Senza il coraggio di sostenere con chiarezza questa posizione nessuno sbocco politico ed ideale positivo potrà essere proposto alla lotta all'interno dell'istituzione militare, al crescente disagio del paese sempre più tartassato per finanziare costosi quanto inutili giocattoli mortali per i generali, per la classe politica ed economica che ancora una volta, anche se indirettamente, li utilizzerà per il controllo politico e militare della società.

Ritornando ai problemi del congresso della LOC, mi sembra chiaro che voler trovare giustificazioni ed alibi all'obiezione di coscienza nel servizio civile è quanto di più sbagliato e riduttivo potremmo fare. L'obiezione di coscienza si "giustifica" da sé anche a prescindere dall'utilità o meno del servizio civile. Dobbiamo anche dire chiaramente che chi ritiene di dover condizionare l'obiezione di coscienza al servizio civile ovvero ritiene la dichiarazione del No agli eserciti marginali rispetto al lavoro politico del servizio alternativo non è un antimilitarista non-violento.

Ed a questa affermazione possiamo forse capire uno dei maggiori errori della LOC; aver voluto o dovuto rappresentare tutti gli obiettori e non solo quelli che si identificavano, non solo a parole ma nel comportamento, ai principi costitutori di questa organizzazione politica.

Il resto è secondario. Necessariamente la LOC si è infatti trasformata in organizzazione corporativa degli obiettori in servizio civile, in ufficio di collocamento, in organizzazione sindacale dove si parla quasi esclusivamente di questioni normative ed economiche attinenti alla condizione di volontario civile e solo marginalmente dello specifico della nostra lotta: l'antimilitarismo.

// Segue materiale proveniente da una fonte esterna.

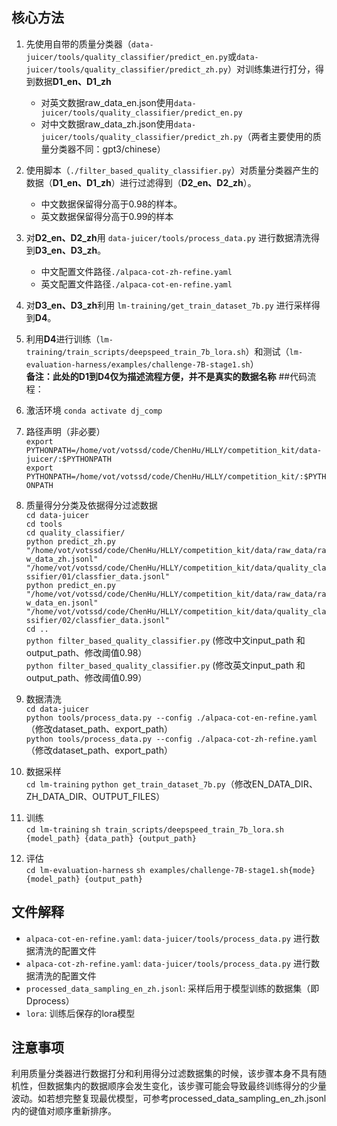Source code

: ## 核心方法

1. 先使用自带的质量分类器（`data-juicer/tools/quality_classifier/predict_en.py`或`data-juicer/tools/quality_classifier/predict_zh.py`）对训练集进行打分，得到数据**D1_en、D1_zh**
    - 对英文数据raw_data_en.json使用`data-juicer/tools/quality_classifier/predict_en.py`
    - 对中文数据raw_data_zh.json使用`data-juicer/tools/quality_classifier/predict_zh.py`（两者主要使用的质量分类器不同：gpt3/chinese）
2. 使用脚本（`./filter_based_quality_classifier.py`）对质量分类器产生的数据（**D1_en、D1_zh**）进行过滤得到（**D2_en、D2_zh**）。
    - 中文数据保留得分高于0.98的样本。
    - 英文数据保留得分高于0.99的样本
2. 对**D2_en、D2_zh**用 `data-juicer/tools/process_data.py` 进行数据清洗得到**D3_en、D3_zh**。
    - 中文配置文件路径`./alpaca-cot-zh-refine.yaml`
    - 英文配置文件路径`./alpaca-cot-en-refine.yaml`
3. 对**D3_en、D3_zh**利用 `lm-training/get_train_dataset_7b.py` 进行采样得到**D4**。
4. 利用**D4**进行训练（`lm-training/train_scripts/deepspeed_train_7b_lora.sh`）和测试（`lm-evaluation-harness/examples/challenge-7B-stage1.sh`）  
**备注：此处的D1到D4仅为描述流程方便，并不是真实的数据名称**
##代码流程：
1. 激活环境 
`conda activate dj_comp`

2. 路径声明（非必要）  
`export PYTHONPATH=/home/vot/votssd/code/ChenHu/HLLY/competition_kit/data-juicer/:$PYTHONPATH`  
`export PYTHONPATH=/home/vot/votssd/code/ChenHu/HLLY/competition_kit/:$PYTHONPATH`

3. 质量得分分类及依据得分过滤数据  
`cd data-juicer`  
`cd tools`  
`cd quality_classifier/`  
`python predict_zh.py "/home/vot/votssd/code/ChenHu/HLLY/competition_kit/data/raw_data/raw_data_zh.jsonl" "/home/vot/votssd/code/ChenHu/HLLY/competition_kit/data/quality_classifier/01/classfier_data.jsonl"`  
`python predict_en.py "/home/vot/votssd/code/ChenHu/HLLY/competition_kit/data/raw_data/raw_data_en.jsonl" "/home/vot/votssd/code/ChenHu/HLLY/competition_kit/data/quality_classifier/02/classfier_data.jsonl"`  
`cd ..`  
`python filter_based_quality_classifier.py`  (修改中文input_path 和 output_path、修改阈值0.98）  
`python filter_based_quality_classifier.py`  (修改英文input_path 和 output_path、修改阈值0.99）  

3. 数据清洗  
`cd data-juicer`  
`python tools/process_data.py --config ./alpaca-cot-en-refine.yaml` （修改dataset_path、export_path）  
`python tools/process_data.py --config ./alpaca-cot-zh-refine.yaml` （修改dataset_path、export_path）  

4. 数据采样  
`cd lm-training`
`python get_train_dataset_7b.py`（修改EN_DATA_DIR、ZH_DATA_DIR、OUTPUT_FILES）  

5. 训练  
`cd lm-training`
`sh train_scripts/deepspeed_train_7b_lora.sh {model_path} {data_path} {output_path}`

6. 评估  
`cd lm-evaluation-harness`
`sh examples/challenge-7B-stage1.sh{mode} {model_path} {output_path}`

## 文件解释

- `alpaca-cot-en-refine.yaml`: `data-juicer/tools/process_data.py` 进行数据清洗的配置文件
- `alpaca-cot-zh-refine.yaml`: `data-juicer/tools/process_data.py` 进行数据清洗的配置文件
- `processed_data_sampling_en_zh.jsonl`: 采样后用于模型训练的数据集（即 Dprocess）
- `lora`: 训练后保存的lora模型


## 注意事项
利用质量分类器进行数据打分和利用得分过滤数据集的时候，该步骤本身不具有随机性，但数据集内的数据顺序会发生变化，该步骤可能会导致最终训练得分的少量波动。如若想完整复现最优模型，可参考processed_data_sampling_en_zh.jsonl内的键值对顺序重新排序。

E' secondario anche recriminare gli incredibili compromessi con l'istituzione militare a cui siamo arrivati nella gestione del servizio civile proprio per mancanza di tensione antimilitarista e l'incredibile disinteresse dei più alle lotte degli obiettori totali che non a caso ricoprono la responsabilità di presidenza nella nostra organizzazione proprio perché testimoniano con chiarezza che l'obiezione di coscienza di sostanzia solo nei modi e nelle forme con cui si testimonia e si comunica il No all'esercito e che quindi il "resto", cioè il servizio civile, o è gestito in funzione di questa proposta o è "altro", anche se legittimo e con un preciso valore sociale.

E' secondario anche fotografare una situazione di servizio civile divenuto solo per pochi serio impegno di pratica sociale e per molti interminabile ed alienante periodo di attesa del congedo, riproponendosi cioè negli stessi termini del servizio militare.

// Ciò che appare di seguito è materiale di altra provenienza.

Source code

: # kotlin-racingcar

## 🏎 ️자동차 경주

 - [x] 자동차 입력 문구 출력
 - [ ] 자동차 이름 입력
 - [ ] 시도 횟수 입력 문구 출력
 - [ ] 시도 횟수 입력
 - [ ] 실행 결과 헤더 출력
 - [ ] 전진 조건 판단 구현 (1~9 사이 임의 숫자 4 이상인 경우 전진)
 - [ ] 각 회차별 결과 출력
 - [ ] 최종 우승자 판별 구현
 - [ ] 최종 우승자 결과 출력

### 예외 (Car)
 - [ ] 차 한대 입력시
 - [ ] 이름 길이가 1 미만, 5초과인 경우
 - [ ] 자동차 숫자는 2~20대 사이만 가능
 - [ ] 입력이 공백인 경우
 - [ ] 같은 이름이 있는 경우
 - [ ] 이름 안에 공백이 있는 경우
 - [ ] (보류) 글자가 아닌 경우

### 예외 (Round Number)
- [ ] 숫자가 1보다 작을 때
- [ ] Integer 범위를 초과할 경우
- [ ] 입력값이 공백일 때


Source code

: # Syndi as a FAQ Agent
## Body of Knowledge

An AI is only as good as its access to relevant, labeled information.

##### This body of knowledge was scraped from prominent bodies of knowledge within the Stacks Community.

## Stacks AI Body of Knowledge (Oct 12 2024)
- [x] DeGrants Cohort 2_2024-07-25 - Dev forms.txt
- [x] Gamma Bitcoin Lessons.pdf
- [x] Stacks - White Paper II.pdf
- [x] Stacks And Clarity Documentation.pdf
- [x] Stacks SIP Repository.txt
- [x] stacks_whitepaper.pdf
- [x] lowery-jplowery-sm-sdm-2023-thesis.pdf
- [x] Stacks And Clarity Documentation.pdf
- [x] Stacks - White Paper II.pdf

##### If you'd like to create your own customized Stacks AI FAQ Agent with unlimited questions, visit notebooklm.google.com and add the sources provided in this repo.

In questo congresso bisogna avere il coraggio di scelte chiare.

Dovremo verificare se è possibile ricostituire una segreteria collegiale omogenea ai contenuti prima espressi e quindi capace di proporre e gestire lotte antimilitariste e nel contempo dare struttura organizzativa autonoma, anche se parallela, per la gestione del servizio civile, oppure se ciò non è possibile ritenendo sia gli uni che gli altri di dover rappresentare tutti e tutto.

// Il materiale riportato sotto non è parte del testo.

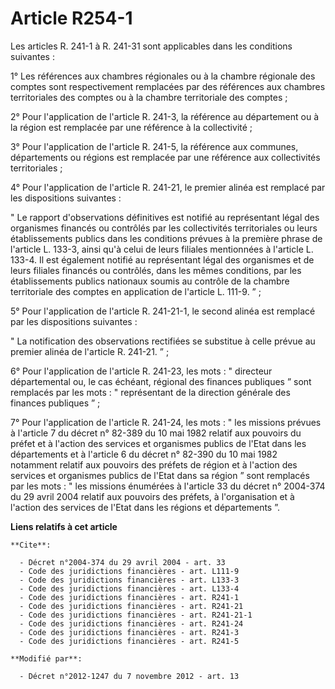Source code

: # Article R254-1

Les articles R. 241-1 à R. 241-31 sont applicables dans les conditions suivantes : 

1° Les références aux chambres régionales ou à la chambre régionale des comptes sont respectivement remplacées par des
références aux chambres territoriales des comptes ou à la chambre territoriale des comptes ; 

2° Pour l'application de l'article R. 241-3, la référence au département ou à la région est remplacée par une référence à la
collectivité ; 

3° Pour l'application de l'article R. 241-5, la référence aux communes, départements ou régions est remplacée par une
référence aux collectivités territoriales ; 

4° Pour l'application de l'article R. 241-21, le premier alinéa est remplacé par les dispositions suivantes : 

" Le rapport d'observations définitives est notifié au représentant légal des organismes financés ou contrôlés par les
collectivités territoriales ou leurs établissements publics dans les conditions prévues à la première phrase de l'article L.
133-3, ainsi qu'à celui de leurs filiales mentionnées à l'article L. 133-4. Il est également notifié au représentant légal
des organismes et de leurs filiales financés ou contrôlés, dans les mêmes conditions, par les établissements publics
nationaux soumis au contrôle de la chambre territoriale des comptes en application de l'article L. 111-9. ” ; 

5° Pour l'application de l'article R. 241-21-1, le second alinéa est remplacé par les dispositions suivantes : 

" La notification des observations rectifiées se substitue à celle prévue au premier alinéa de l'article R. 241-21. ” ; 

6° Pour l'application de l'article R. 241-23, les mots : "   directeur départemental ou, le cas échéant, régional des
finances publiques  ” sont remplacés par les mots : " représentant de la direction générale des finances publiques ” ; 

7° Pour l'application de l'article R. 241-24, les mots : " les missions prévues à l'article 7 du décret n° 82-389 du 10 mai
1982 relatif aux pouvoirs du préfet et à l'action des services et organismes publics de l'Etat dans les départements et à
l'article 6 du décret n° 82-390 du 10 mai 1982 notamment relatif aux pouvoirs des préfets de région et à l'action des
services et organismes publics de l'Etat dans sa région ” sont remplacés par les mots : " les missions énumérées à l'article
33 du décret n° 2004-374 du 29 avril 2004 relatif aux pouvoirs des préfets, à l'organisation et à l'action des services de
l'Etat dans les régions et départements ”.

**Liens relatifs à cet article**

	**Cite**:

	  - Décret n°2004-374 du 29 avril 2004 - art. 33
	  - Code des juridictions financières - art. L111-9
	  - Code des juridictions financières - art. L133-3
	  - Code des juridictions financières - art. L133-4
	  - Code des juridictions financières - art. R241-1
	  - Code des juridictions financières - art. R241-21
	  - Code des juridictions financières - art. R241-21-1
	  - Code des juridictions financières - art. R241-24
	  - Code des juridictions financières - art. R241-3
	  - Code des juridictions financières - art. R241-5

	**Modifié par**:

	  - Décret n°2012-1247 du 7 novembre 2012 - art. 13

Sicuramente non potremo accettare l'attuale paralizzante condizione di continuo scontro politico ad ogni livello che ha impedito sia una forte gestione della lotta antimilitarista che, per coloro che credono nel significato autonomo del servizio civile, l'elaborazione di un preciso progetto di intervento nel sociale con le alleanze quindi necessarie per questo scopo.

Non è infatti più concepibile che in una organizzazione come la LOC che si definisce antimilitarista e nonviolenta possano coesistere, proprio a partire dal lavoro nel sociale dove ad ognuno compete una propria posizione politica sulle quali istituzionalmente la LOC non può interferire, espressioni politiche dell'antimilitarismo inconciliabili. Credo che la soluzione stia solo nell'attuazione di una formula più volte affermata ma sempre rimasta alle parole e non nei fatti: la LOC rappresenta solo gli obiettori di coscienza antimilitaristici nonviolenti che intendono, anche nel servizio civile, privilegiare questo contenuto di lotta; la LOC fornisce del resto a tutti gli obiettori, senza distinzione, i servizi necessari per una gestione del servizio civile che garantisca il principio dell'autodeterminazione e dell'autogestione democratica.

Ognuno di noi deve perciò assumersi nel congresso i conseguenti comportamenti.